** Opening DATA TO EXAMINE block **
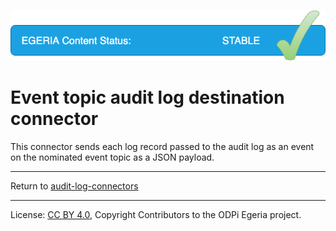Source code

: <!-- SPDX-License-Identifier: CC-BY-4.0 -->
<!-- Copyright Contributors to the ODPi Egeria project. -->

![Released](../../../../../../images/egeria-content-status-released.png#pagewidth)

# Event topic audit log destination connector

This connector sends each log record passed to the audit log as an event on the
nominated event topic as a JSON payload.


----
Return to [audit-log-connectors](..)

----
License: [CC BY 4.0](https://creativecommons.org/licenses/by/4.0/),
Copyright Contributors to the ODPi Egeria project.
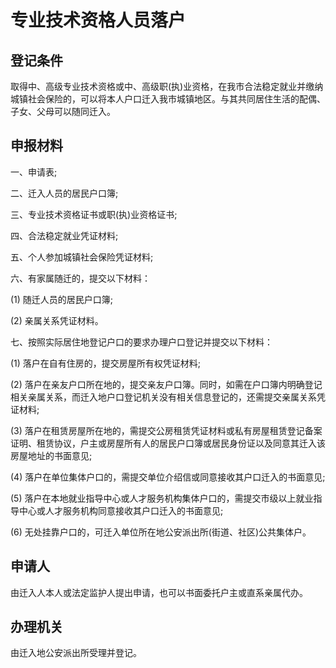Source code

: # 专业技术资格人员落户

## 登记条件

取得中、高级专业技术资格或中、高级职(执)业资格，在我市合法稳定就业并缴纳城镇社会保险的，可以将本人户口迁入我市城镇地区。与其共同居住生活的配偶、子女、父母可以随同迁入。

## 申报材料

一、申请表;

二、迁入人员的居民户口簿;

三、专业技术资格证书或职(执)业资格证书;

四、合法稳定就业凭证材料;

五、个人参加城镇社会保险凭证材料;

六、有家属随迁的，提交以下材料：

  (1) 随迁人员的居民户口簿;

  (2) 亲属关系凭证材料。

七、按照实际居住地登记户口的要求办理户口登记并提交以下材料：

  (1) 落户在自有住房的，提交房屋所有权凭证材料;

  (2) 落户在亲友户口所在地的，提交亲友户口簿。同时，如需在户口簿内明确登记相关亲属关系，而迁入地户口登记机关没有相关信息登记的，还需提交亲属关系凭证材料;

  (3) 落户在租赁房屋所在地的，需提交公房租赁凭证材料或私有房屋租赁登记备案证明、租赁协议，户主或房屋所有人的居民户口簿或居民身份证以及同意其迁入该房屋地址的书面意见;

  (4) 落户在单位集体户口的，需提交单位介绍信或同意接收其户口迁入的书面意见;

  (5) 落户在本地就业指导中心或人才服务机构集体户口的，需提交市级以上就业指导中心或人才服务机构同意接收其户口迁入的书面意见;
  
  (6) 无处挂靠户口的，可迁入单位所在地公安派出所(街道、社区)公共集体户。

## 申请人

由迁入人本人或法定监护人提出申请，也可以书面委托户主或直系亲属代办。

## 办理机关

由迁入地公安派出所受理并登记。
** Closing DATA TO EXAMINE block **
— YOUR OBJECTIVE —
In the listing above, locate the line containing "(2) 亲属关系凭证材料。" and the line containing "(4) 落户在单位集体户口的". Extract those two lines and every line between them, exactly as written, and only those.

— ANSWER SECTION —
  (2) 亲属关系凭证材料。

七、按照实际居住地登记户口的要求办理户口登记并提交以下材料：

  (1) 落户在自有住房的，提交房屋所有权凭证材料;

  (2) 落户在亲友户口所在地的，提交亲友户口簿。同时，如需在户口簿内明确登记相关亲属关系，而迁入地户口登记机关没有相关信息登记的，还需提交亲属关系凭证材料;

  (3) 落户在租赁房屋所在地的，需提交公房租赁凭证材料或私有房屋租赁登记备案证明、租赁协议，户主或房屋所有人的居民户口簿或居民身份证以及同意其迁入该房屋地址的书面意见;

  (4) 落户在单位集体户口的，需提交单位介绍信或同意接收其户口迁入的书面意见;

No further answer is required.